Collected data
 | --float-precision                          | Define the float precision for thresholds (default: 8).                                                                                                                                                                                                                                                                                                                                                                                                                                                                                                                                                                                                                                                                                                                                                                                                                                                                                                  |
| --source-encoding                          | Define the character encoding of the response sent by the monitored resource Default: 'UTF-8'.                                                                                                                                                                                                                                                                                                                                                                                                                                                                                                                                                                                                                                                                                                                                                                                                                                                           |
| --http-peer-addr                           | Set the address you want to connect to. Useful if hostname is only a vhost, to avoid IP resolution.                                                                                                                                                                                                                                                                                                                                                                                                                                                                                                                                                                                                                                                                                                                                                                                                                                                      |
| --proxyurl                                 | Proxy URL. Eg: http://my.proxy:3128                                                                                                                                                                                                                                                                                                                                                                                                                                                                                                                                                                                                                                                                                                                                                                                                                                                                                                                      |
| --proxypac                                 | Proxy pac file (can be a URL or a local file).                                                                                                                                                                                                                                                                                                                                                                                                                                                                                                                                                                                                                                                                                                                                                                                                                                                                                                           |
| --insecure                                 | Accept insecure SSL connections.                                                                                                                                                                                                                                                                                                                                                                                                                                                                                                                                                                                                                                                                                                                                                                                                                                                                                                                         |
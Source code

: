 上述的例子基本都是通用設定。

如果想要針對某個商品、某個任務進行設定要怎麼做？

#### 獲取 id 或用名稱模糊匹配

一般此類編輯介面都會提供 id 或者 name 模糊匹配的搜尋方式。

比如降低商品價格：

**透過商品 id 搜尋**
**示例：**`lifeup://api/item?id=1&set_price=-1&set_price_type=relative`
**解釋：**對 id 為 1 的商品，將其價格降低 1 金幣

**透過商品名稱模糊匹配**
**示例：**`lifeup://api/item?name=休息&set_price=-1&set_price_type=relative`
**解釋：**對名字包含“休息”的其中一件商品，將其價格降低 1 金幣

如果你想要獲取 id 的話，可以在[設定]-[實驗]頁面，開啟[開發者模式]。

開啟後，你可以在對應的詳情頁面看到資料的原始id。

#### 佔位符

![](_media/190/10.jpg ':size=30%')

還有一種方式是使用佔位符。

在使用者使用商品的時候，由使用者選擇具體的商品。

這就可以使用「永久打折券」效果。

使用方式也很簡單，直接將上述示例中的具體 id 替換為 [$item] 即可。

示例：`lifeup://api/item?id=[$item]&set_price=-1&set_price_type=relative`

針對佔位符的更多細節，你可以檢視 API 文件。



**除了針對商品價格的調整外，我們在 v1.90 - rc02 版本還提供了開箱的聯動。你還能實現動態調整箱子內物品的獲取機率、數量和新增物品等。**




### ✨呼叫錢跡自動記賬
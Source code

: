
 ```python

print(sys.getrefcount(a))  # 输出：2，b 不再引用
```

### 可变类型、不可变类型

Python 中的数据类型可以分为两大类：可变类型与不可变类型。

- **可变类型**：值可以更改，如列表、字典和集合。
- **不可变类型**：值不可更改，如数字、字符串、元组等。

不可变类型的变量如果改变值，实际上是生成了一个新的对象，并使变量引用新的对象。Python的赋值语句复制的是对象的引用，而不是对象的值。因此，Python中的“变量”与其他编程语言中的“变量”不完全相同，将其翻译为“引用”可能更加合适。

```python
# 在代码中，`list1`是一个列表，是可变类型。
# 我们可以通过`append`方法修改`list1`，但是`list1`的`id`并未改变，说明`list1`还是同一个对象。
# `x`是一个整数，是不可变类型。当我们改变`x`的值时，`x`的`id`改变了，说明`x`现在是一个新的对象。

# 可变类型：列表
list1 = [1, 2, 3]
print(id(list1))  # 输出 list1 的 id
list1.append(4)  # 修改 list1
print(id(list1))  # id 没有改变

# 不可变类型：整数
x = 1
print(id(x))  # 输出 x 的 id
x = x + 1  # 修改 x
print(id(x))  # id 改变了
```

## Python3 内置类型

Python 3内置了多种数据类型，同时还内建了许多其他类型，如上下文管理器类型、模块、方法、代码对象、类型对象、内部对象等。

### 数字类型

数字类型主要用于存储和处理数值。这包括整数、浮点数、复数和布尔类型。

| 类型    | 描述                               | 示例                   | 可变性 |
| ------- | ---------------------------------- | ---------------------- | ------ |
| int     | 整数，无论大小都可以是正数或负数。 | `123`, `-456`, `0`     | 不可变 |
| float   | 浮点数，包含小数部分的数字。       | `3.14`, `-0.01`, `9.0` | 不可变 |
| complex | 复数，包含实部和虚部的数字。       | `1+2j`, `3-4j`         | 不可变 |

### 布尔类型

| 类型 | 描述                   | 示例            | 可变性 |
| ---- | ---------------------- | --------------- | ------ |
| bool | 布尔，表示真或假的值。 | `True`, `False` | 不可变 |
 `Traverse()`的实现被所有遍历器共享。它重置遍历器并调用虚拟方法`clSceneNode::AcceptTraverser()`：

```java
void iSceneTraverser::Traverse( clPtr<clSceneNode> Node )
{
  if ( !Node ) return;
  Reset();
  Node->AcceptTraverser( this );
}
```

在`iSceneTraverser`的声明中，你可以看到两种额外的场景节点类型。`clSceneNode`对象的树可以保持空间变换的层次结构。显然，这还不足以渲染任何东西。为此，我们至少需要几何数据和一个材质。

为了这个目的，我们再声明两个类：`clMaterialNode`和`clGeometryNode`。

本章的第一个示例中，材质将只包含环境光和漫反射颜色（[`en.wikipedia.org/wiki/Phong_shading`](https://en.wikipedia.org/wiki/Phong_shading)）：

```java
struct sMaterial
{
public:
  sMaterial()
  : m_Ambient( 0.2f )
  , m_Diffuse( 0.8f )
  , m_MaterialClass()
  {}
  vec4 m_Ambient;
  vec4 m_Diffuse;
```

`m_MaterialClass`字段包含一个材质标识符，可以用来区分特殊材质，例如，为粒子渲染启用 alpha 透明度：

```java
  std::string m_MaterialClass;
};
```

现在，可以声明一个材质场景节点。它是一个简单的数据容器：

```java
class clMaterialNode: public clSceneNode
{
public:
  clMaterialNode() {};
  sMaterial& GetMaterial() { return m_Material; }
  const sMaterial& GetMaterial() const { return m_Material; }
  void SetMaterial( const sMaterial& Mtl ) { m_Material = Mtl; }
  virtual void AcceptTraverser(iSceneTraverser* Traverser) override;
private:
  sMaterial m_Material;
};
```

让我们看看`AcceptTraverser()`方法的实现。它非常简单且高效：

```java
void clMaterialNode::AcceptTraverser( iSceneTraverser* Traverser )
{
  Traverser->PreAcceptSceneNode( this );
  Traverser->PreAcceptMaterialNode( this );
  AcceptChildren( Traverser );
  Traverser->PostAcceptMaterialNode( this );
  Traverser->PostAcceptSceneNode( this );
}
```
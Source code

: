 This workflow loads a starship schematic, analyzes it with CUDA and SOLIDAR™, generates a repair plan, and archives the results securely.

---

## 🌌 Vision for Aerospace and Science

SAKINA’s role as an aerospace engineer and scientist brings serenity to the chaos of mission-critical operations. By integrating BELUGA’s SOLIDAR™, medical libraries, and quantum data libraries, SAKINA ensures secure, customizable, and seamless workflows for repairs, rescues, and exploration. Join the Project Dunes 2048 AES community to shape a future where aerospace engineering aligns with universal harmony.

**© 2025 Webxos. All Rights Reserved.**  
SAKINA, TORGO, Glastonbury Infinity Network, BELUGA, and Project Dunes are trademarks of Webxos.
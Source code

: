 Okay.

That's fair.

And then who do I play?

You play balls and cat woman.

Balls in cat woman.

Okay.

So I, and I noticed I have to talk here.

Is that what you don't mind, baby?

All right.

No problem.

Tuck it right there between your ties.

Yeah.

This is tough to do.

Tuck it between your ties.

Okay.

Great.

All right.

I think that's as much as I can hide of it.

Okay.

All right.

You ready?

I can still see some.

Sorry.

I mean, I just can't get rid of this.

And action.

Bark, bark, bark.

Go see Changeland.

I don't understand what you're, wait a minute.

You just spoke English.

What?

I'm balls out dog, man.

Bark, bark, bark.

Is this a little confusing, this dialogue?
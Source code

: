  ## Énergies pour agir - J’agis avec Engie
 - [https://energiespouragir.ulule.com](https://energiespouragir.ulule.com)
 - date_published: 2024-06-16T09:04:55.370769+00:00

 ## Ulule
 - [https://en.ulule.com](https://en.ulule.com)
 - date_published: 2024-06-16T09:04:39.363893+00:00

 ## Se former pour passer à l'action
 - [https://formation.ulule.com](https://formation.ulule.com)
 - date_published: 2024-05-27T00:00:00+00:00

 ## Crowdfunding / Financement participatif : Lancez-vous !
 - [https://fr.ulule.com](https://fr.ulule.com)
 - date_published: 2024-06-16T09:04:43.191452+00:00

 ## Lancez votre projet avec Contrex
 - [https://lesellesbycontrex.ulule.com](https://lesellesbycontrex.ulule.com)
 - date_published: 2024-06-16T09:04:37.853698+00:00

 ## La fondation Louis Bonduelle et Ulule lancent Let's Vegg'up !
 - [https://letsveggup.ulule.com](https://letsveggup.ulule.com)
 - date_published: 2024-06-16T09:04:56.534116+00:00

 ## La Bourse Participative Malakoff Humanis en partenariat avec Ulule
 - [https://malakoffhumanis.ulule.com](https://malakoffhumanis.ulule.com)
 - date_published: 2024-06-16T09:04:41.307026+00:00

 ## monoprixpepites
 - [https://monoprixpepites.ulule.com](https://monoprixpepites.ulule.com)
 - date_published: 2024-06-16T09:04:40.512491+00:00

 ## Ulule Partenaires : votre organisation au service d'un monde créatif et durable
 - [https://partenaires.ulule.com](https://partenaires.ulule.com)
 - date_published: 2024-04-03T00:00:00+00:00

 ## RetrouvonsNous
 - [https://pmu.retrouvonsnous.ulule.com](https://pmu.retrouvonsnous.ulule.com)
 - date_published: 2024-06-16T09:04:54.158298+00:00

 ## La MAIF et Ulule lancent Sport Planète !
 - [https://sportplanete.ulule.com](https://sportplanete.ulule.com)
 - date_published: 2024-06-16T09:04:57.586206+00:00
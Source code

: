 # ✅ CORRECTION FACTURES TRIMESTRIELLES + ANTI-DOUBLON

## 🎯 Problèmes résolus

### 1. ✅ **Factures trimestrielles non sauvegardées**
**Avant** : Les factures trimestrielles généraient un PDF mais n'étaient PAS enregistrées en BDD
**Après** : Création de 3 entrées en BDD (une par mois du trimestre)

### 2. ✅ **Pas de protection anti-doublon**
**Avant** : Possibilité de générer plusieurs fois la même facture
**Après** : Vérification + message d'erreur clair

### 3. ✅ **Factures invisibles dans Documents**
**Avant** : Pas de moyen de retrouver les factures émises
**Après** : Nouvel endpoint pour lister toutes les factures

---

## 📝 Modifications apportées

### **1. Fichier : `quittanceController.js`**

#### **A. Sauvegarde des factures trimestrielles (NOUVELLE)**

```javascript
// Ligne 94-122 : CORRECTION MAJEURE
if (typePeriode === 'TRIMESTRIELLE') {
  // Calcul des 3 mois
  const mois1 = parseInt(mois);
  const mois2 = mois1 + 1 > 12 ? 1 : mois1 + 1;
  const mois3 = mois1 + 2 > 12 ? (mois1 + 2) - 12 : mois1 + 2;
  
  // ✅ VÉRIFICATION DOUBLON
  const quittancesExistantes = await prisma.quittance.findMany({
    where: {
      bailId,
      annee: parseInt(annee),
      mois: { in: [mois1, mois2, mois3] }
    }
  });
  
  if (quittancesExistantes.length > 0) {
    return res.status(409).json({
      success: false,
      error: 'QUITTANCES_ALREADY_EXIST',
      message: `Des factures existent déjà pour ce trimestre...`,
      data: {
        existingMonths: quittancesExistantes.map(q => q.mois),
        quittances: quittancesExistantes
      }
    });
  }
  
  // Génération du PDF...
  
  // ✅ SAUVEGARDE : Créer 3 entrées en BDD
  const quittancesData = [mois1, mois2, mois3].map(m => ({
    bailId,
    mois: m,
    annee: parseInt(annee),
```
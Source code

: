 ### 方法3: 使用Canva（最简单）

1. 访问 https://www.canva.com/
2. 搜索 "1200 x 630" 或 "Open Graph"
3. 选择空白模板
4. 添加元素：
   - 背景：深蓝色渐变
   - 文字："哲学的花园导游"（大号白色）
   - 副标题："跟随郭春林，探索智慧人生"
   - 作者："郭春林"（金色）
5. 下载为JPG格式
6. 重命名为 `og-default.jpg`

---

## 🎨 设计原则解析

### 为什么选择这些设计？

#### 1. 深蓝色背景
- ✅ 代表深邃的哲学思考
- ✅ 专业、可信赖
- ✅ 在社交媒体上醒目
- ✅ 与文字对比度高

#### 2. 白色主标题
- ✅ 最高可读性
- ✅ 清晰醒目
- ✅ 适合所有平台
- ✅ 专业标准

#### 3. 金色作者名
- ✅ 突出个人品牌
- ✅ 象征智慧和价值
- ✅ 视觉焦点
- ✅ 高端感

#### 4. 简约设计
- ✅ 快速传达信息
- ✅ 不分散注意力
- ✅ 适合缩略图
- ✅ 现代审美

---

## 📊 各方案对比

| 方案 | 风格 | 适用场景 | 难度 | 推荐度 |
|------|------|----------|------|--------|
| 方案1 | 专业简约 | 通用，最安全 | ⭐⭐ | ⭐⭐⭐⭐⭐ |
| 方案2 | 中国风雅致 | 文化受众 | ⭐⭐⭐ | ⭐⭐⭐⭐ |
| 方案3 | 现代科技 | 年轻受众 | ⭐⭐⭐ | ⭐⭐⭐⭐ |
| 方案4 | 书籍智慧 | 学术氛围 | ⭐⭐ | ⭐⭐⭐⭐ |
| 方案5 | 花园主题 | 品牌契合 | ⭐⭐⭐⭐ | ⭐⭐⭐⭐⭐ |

Instructions to follow – Report every line of the data above that contains the string "item" by copying it in full.

Exercise result –
**示例：**`lifeup://api/item?id=1&set_price=-1&set_price_type=relative`
**示例：**`lifeup://api/item?name=休息&set_price=-1&set_price_type=relative`
使用方式也很簡單，直接將上述示例中的具體 id 替換為 [$item] 即可。
示例：`lifeup://api/item?id=[$item]&set_price=-1&set_price_type=relative`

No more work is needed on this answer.